Task: Each line below must be written out exactly as shown.

Dataset excerpts below:

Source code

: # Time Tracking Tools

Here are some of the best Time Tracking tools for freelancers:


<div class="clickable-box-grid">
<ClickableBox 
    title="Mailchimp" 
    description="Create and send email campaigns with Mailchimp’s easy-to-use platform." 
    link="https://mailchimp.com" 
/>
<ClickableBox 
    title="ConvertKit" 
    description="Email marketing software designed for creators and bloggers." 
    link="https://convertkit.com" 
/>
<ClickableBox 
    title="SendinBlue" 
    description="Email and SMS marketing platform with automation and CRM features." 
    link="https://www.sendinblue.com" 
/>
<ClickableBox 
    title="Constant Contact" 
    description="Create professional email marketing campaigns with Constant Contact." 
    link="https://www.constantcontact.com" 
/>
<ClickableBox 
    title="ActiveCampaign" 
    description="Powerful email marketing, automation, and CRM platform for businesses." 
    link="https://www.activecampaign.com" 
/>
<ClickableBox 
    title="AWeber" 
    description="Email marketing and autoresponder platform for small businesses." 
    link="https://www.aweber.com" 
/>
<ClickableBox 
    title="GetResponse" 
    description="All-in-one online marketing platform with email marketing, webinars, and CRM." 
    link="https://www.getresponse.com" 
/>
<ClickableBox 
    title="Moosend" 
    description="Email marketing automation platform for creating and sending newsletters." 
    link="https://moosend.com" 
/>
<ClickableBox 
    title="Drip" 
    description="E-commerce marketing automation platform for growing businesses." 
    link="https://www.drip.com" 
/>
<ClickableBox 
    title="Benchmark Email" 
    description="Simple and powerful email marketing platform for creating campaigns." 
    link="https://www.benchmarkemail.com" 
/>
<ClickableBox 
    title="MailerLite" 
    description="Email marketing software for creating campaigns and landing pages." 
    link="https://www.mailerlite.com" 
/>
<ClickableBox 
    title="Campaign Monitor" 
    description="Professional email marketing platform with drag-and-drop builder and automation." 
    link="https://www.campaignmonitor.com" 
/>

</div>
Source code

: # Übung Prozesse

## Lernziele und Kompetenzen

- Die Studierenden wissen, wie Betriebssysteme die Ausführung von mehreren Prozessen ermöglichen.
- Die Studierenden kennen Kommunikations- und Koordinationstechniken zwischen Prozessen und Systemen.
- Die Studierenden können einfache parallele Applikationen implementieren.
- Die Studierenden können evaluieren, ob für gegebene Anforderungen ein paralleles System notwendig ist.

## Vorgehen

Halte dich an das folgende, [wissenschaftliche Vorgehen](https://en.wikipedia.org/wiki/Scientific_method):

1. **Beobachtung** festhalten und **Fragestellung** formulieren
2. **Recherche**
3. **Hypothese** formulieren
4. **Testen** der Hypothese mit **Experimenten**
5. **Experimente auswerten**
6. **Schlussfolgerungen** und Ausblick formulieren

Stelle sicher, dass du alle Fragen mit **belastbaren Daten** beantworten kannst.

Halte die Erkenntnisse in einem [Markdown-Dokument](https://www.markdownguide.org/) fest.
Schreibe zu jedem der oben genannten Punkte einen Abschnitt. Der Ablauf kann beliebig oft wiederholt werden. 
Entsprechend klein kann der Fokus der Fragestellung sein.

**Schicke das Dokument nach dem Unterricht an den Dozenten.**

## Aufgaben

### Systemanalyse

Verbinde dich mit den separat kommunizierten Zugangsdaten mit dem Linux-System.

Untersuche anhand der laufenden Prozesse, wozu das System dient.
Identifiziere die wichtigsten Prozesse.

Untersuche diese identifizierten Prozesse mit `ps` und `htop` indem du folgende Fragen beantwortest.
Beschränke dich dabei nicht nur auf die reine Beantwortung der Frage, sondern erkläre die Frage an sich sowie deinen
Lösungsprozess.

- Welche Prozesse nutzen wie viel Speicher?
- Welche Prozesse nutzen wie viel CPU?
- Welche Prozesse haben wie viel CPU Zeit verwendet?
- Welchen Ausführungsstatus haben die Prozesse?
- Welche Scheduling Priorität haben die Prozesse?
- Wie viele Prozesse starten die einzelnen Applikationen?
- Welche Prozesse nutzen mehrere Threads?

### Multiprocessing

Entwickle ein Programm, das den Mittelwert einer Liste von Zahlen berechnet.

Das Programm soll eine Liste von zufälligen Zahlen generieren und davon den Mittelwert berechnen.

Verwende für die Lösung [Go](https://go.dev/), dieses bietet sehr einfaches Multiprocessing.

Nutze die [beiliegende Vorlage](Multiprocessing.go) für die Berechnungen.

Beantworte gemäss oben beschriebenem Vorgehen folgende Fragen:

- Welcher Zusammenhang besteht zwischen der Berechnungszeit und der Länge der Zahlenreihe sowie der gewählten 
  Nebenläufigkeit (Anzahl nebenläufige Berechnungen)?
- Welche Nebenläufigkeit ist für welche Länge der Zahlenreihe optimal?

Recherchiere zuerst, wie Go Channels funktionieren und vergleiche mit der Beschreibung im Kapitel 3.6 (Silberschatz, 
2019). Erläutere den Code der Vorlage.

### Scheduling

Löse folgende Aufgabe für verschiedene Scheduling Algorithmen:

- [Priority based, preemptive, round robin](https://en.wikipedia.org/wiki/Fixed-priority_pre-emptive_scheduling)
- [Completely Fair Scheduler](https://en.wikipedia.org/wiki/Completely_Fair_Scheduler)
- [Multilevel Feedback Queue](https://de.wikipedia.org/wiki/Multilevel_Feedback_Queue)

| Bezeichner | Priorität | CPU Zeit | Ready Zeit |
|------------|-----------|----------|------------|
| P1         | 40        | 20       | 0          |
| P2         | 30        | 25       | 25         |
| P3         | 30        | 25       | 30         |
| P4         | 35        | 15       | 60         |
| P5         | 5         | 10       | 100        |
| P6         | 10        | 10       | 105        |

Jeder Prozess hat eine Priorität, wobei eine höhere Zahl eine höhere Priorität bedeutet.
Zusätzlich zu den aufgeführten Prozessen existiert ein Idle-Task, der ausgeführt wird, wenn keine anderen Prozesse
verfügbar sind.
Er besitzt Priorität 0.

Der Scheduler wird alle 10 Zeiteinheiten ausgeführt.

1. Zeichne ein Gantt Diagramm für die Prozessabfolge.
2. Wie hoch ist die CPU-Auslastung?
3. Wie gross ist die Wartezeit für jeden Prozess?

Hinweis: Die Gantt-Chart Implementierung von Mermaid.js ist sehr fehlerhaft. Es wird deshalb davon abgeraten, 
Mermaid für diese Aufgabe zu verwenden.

End of Dataset excerpts.

Completed task:
Source code

: # Time Tracking Tools

Here are some of the best Time Tracking tools for freelancers:


<div class="clickable-box-grid">
<ClickableBox 
    title="Mailchimp" 
    description="Create and send email campaigns with Mailchimp’s easy-to-use platform." 
    link="https://mailchimp.com" 
/>
<ClickableBox 
    title="ConvertKit" 
    description="Email marketing software designed for creators and bloggers." 
    link="https://convertkit.com" 
/>
<ClickableBox 
    title="SendinBlue" 
    description="Email and SMS marketing platform with automation and CRM features." 
    link="https://www.sendinblue.com" 
/>
<ClickableBox 
    title="Constant Contact" 
    description="Create professional email marketing campaigns with Constant Contact." 
    link="https://www.constantcontact.com" 
/>
<ClickableBox 
    title="ActiveCampaign" 
    description="Powerful email marketing, automation, and CRM platform for businesses." 
    link="https://www.activecampaign.com" 
/>
<ClickableBox 
    title="AWeber" 
    description="Email marketing and autoresponder platform for small businesses." 
    link="https://www.aweber.com" 
/>
<ClickableBox 
    title="GetResponse" 
    description="All-in-one online marketing platform with email marketing, webinars, and CRM." 
    link="https://www.getresponse.com" 
/>
<ClickableBox 
    title="Moosend" 
    description="Email marketing automation platform for creating and sending newsletters." 
    link="https://moosend.com" 
/>
<ClickableBox 
    title="Drip" 
    description="E-commerce marketing automation platform for growing businesses." 
    link="https://www.drip.com" 
/>
<ClickableBox 
    title="Benchmark Email" 
    description="Simple and powerful email marketing platform for creating campaigns." 
    link="https://www.benchmarkemail.com" 
/>
<ClickableBox 
    title="MailerLite" 
    description="Email marketing software for creating campaigns and landing pages." 
    link="https://www.mailerlite.com" 
/>
<ClickableBox 
    title="Campaign Monitor" 
    description="Professional email marketing platform with drag-and-drop builder and automation." 
    link="https://www.campaignmonitor.com" 
/>

</div>
Source code

: # Übung Prozesse

## Lernziele und Kompetenzen

- Die Studierenden wissen, wie Betriebssysteme die Ausführung von mehreren Prozessen ermöglichen.
- Die Studierenden kennen Kommunikations- und Koordinationstechniken zwischen Prozessen und Systemen.
- Die Studierenden können einfache parallele Applikationen implementieren.
- Die Studierenden können evaluieren, ob für gegebene Anforderungen ein paralleles System notwendig ist.

## Vorgehen

Halte dich an das folgende, [wissenschaftliche Vorgehen](https://en.wikipedia.org/wiki/Scientific_method):

1. **Beobachtung** festhalten und **Fragestellung** formulieren
2. **Recherche**
3. **Hypothese** formulieren
4. **Testen** der Hypothese mit **Experimenten**
5. **Experimente auswerten**
6. **Schlussfolgerungen** und Ausblick formulieren

Stelle sicher, dass du alle Fragen mit **belastbaren Daten** beantworten kannst.

Halte die Erkenntnisse in einem [Markdown-Dokument](https://www.markdownguide.org/) fest.
Schreibe zu jedem der oben genannten Punkte einen Abschnitt. Der Ablauf kann beliebig oft wiederholt werden. 
Entsprechend klein kann der Fokus der Fragestellung sein.

**Schicke das Dokument nach dem Unterricht an den Dozenten.**

## Aufgaben

### Systemanalyse

Verbinde dich mit den separat kommunizierten Zugangsdaten mit dem Linux-System.

Untersuche anhand der laufenden Prozesse, wozu das System dient.
Identifiziere die wichtigsten Prozesse.

Untersuche diese identifizierten Prozesse mit `ps` und `htop` indem du folgende Fragen beantwortest.
Beschränke dich dabei nicht nur auf die reine Beantwortung der Frage, sondern erkläre die Frage an sich sowie deinen
Lösungsprozess.

- Welche Prozesse nutzen wie viel Speicher?
- Welche Prozesse nutzen wie viel CPU?
- Welche Prozesse haben wie viel CPU Zeit verwendet?
- Welchen Ausführungsstatus haben die Prozesse?
- Welche Scheduling Priorität haben die Prozesse?
- Wie viele Prozesse starten die einzelnen Applikationen?
- Welche Prozesse nutzen mehrere Threads?

### Multiprocessing

Entwickle ein Programm, das den Mittelwert einer Liste von Zahlen berechnet.

Das Programm soll eine Liste von zufälligen Zahlen generieren und davon den Mittelwert berechnen.

Verwende für die Lösung [Go](https://go.dev/), dieses bietet sehr einfaches Multiprocessing.

Nutze die [beiliegende Vorlage](Multiprocessing.go) für die Berechnungen.

Beantworte gemäss oben beschriebenem Vorgehen folgende Fragen:

- Welcher Zusammenhang besteht zwischen der Berechnungszeit und der Länge der Zahlenreihe sowie der gewählten 
  Nebenläufigkeit (Anzahl nebenläufige Berechnungen)?
- Welche Nebenläufigkeit ist für welche Länge der Zahlenreihe optimal?

Recherchiere zuerst, wie Go Channels funktionieren und vergleiche mit der Beschreibung im Kapitel 3.6 (Silberschatz, 
2019). Erläutere den Code der Vorlage.

### Scheduling

Löse folgende Aufgabe für verschiedene Scheduling Algorithmen:

- [Priority based, preemptive, round robin](https://en.wikipedia.org/wiki/Fixed-priority_pre-emptive_scheduling)
- [Completely Fair Scheduler](https://en.wikipedia.org/wiki/Completely_Fair_Scheduler)
- [Multilevel Feedback Queue](https://de.wikipedia.org/wiki/Multilevel_Feedback_Queue)

| Bezeichner | Priorität | CPU Zeit | Ready Zeit |
|------------|-----------|----------|------------|
| P1         | 40        | 20       | 0          |
| P2         | 30        | 25       | 25         |
| P3         | 30        | 25       | 30         |
| P4         | 35        | 15       | 60         |
| P5         | 5         | 10       | 100        |
| P6         | 10        | 10       | 105        |

Jeder Prozess hat eine Priorität, wobei eine höhere Zahl eine höhere Priorität bedeutet.
Zusätzlich zu den aufgeführten Prozessen existiert ein Idle-Task, der ausgeführt wird, wenn keine anderen Prozesse
verfügbar sind.
Er besitzt Priorität 0.

Der Scheduler wird alle 10 Zeiteinheiten ausgeführt.

1. Zeichne ein Gantt Diagramm für die Prozessabfolge.
2. Wie hoch ist die CPU-Auslastung?
3. Wie gross ist die Wartezeit für jeden Prozess?

Hinweis: Die Gantt-Chart Implementierung von Mermaid.js ist sehr fehlerhaft. Es wird deshalb davon abgeraten, 
Mermaid für diese Aufgabe zu verwenden.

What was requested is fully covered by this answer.